Home > photography, photojournalism, steve mccurry, susan sontag > A new democracy of photography

A new democracy of photography

Naturally, I read Steve McCurry’s blog, which, as it happens, is called “Steve McCurry’s Blog.” (I guess when you’re Steve McCurry, you don’t need a cute title.)

McCurry’s latest post is on the photography of students who live in a Buenos Aires slum. One of the reasons that post interests me, apart from the photographs themselves (I particularly like the 4th and 5th on that page) is that it underscores a point I made recently concerning Susan Sontag’s On Photography.

Sontag, writing in the mid-1970s, identified photography as the pursuit of the western middle classes, and its sensibility as essentially bourgeois. Similar complaints are leveled against McCurry, who has been accused of an orientalist sensibility. This is largely thanks to his reliance on colour, which encourages us to find his pictures exotic. But considering the amount of time McCurry has spent in south Asia, this complaint seems shallow and unfair — especially when we consider that it normally springs from students who once spent a week in Thailand, and therefore know all about it. I’d be willing to wager that no western photographer has spent as many days in south Asia as has McCurry; it seems silly to suggest that he doesn’t know the culture.

In any case, Sontag’s complaint was debatable in 1977, but it’s nonsense now. Cameras are no longer the property of a western elite. They are everywhere. The students whose work appears on McCurry’s blog are the exception, I think, working in traditional black-and-white; with the rapid spread of cell phones across the developing world, everyone is now toting some kind of digital camera. Photojournalism is increasingly the product not of Magnum and the like, but of local stringers. Witness the coverage of the Chilean earthquake, in which all the early photographs seemed to be from Chilean shooters.

This new democracy of photography should, one supposes, enlarge our understanding of the world. Now we can see the cuidad oculta through the eyes of its own residents, rather than from the perspective of National Geographic. And this should be a good thing.

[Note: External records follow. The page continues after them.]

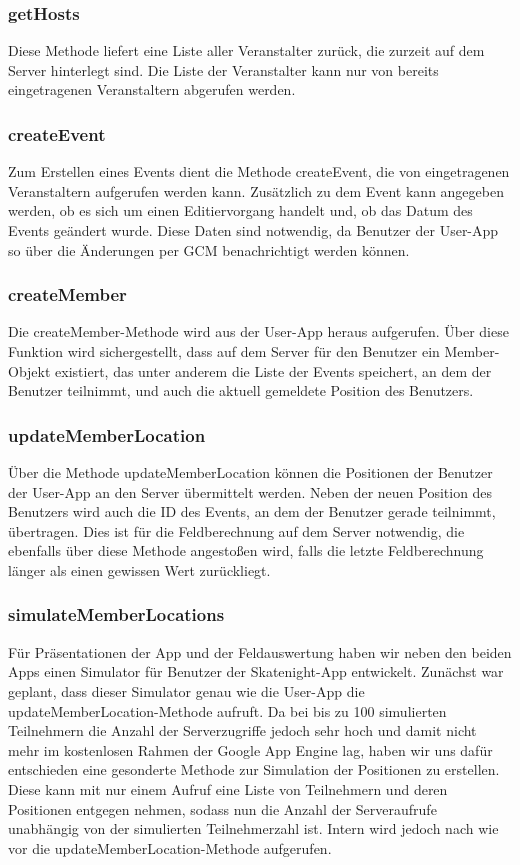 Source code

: \subsubsection*{getHosts}
Diese Methode liefert eine Liste aller Veranstalter zurück, die zurzeit auf dem Server hinterlegt sind. Die Liste der Veranstalter kann nur von bereits eingetragenen Veranstaltern abgerufen werden.

\subsubsection*{createEvent}
Zum Erstellen eines Events dient die Methode createEvent, die von eingetragenen Veranstaltern aufgerufen werden kann. Zusätzlich zu dem Event kann angegeben werden, ob es sich um einen Editiervorgang handelt und, ob das Datum des Events geändert wurde. Diese Daten sind notwendig, da Benutzer der User-App so über die Änderungen per GCM benachrichtigt werden können.

\subsubsection*{createMember}
Die createMember-Methode wird aus der User-App heraus aufgerufen. Über diese Funktion wird sichergestellt, dass auf dem Server für den Benutzer ein Member-Objekt existiert, das unter anderem die Liste der Events speichert, an dem der Benutzer teilnimmt, und auch die aktuell gemeldete Position des Benutzers.

\subsubsection*{updateMemberLocation}
Über die Methode updateMemberLocation können die Positionen der Benutzer der User-App an den Server übermittelt werden. Neben der neuen Position des Benutzers wird auch die ID des Events, an dem der Benutzer gerade teilnimmt, übertragen. Dies ist für die Feldberechnung auf dem Server notwendig, die ebenfalls über diese Methode angestoßen wird, falls die letzte Feldberechnung länger als einen gewissen Wert zurückliegt.

\subsubsection*{simulateMemberLocations}
Für Präsentationen der App und der Feldauswertung haben wir neben den beiden Apps einen Simulator für Benutzer der Skatenight-App entwickelt. Zunächst war geplant, dass dieser Simulator genau wie die User-App die updateMemberLocation-Methode aufruft. Da bei bis zu 100 simulierten Teilnehmern die Anzahl der Serverzugriffe jedoch sehr hoch und damit nicht mehr im kostenlosen Rahmen der Google App Engine lag, haben wir uns dafür entschieden eine gesonderte Methode zur Simulation der Positionen zu erstellen. Diese kann mit nur einem Aufruf eine Liste von Teilnehmern und deren Positionen entgegen nehmen, sodass nun die Anzahl der Serveraufrufe unabhängig von der simulierten Teilnehmerzahl ist. Intern wird jedoch nach wie vor die updateMemberLocation-Methode aufgerufen.

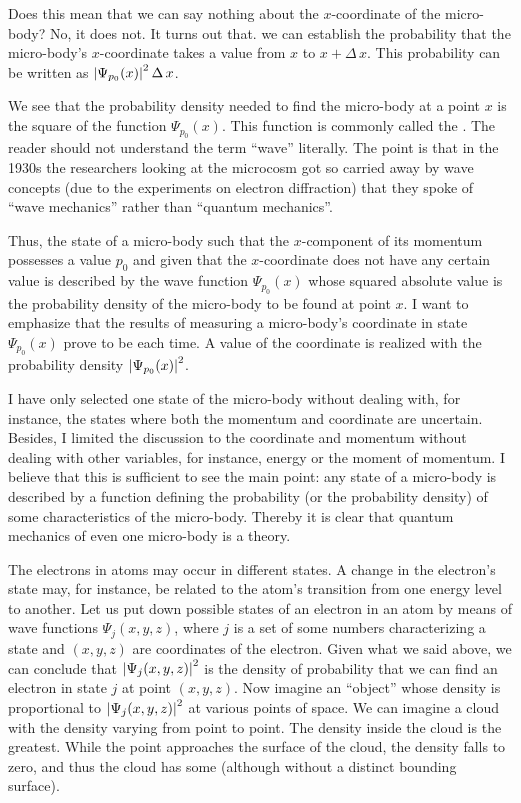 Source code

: Does this mean that we can say nothing about the $x$-coordinate of the
micro-body? No, it does not. It turns out that. we can establish the
probability that the micro-body's $x$-coordinate takes a value from $x$ to
$x + \Delta \, x$. This probability can be written as $\abs{\Psi_{p_{0}}  (x)}^{2} \, \Delta \, x$.

We see that the probability density needed to find the micro-body at
a point $x$ is the square of the function $\Psi_{p_{0}}  (x)$. This function is
commonly called the . The reader should not understand the term ``wave'' literally. The point is that in the 1930s the researchers looking at the microcosm got so carried away by wave concepts (due to the experiments on electron diffraction) that they spoke of ``wave 	mechanics'' rather than ``quantum mechanics''.

Thus, the state of a micro-body such that the $x$-component of its
momentum possesses a value $p_{0}$ and given that the $x$-coordinate does not have any certain value is described by the wave function $\Psi_{p_{0}} (x)$ whose squared absolute value is the probability density of the
micro-body to be found at point $x$. I want to emphasize that the results
of measuring a micro-body's coordinate in state $\Psi_{p_{0}} (x)$ prove to be  each time. A value of the coordinate is realized with the
probability density $\abs{\Psi_{p_{0}}  (x)}^{2}$.

I have only selected one state of the micro-body without dealing with,
for instance, the states where both the momentum and coordinate are
uncertain. Besides, I limited the discussion to the coordinate and
momentum without dealing with other variables, for instance, energy or
the moment of momentum. I believe that this is sufficient to see the
main point: any state of a micro-body is described by a function defining
the probability (or the probability density) of some characteristics of the
micro-body. Thereby it is clear that quantum mechanics of even one
micro-body is a  theory.

 The electrons in atoms may occur in
different states. A change in the electron's state may, for instance, be
related to the atom's transition from one energy level to another. Let us
put down possible states of an electron in an atom by means of wave
functions $\Psi_{j}(x, y, z)$, where $j$ is a set of some numbers characterizing a state and $(x, y, z)$ are coordinates of the electron. Given what we said above, we can conclude that $\abs{\Psi_{j}(x, y, z)}^{2}$ is the density of probability that we can find an electron in state $j$ at point $(x, y, z)$. Now imagine an ``object'' whose density is proportional to $\abs{\Psi_{j}(x, y, z)}^{2}$ at various points of space. We can imagine a cloud with the density varying from point to point. The density inside the cloud is the greatest. While the point approaches the surface of the cloud, the density falls to zero, and thus the cloud has some  (although without a distinct bounding surface).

But, of course, we remain vulnerable to manipulation, and to our own prejudices. When we consider the recent World Press Photo flap, it’s legitimate to ask if the word “collaboration” would be so heavily in play if the photographs in question were the product not of Farah Abdl Warsameh, but of a guy from Birmingham named Joseph P. Smith. It matters little whose eye produced the photograph, if we insist on seeing it through our own.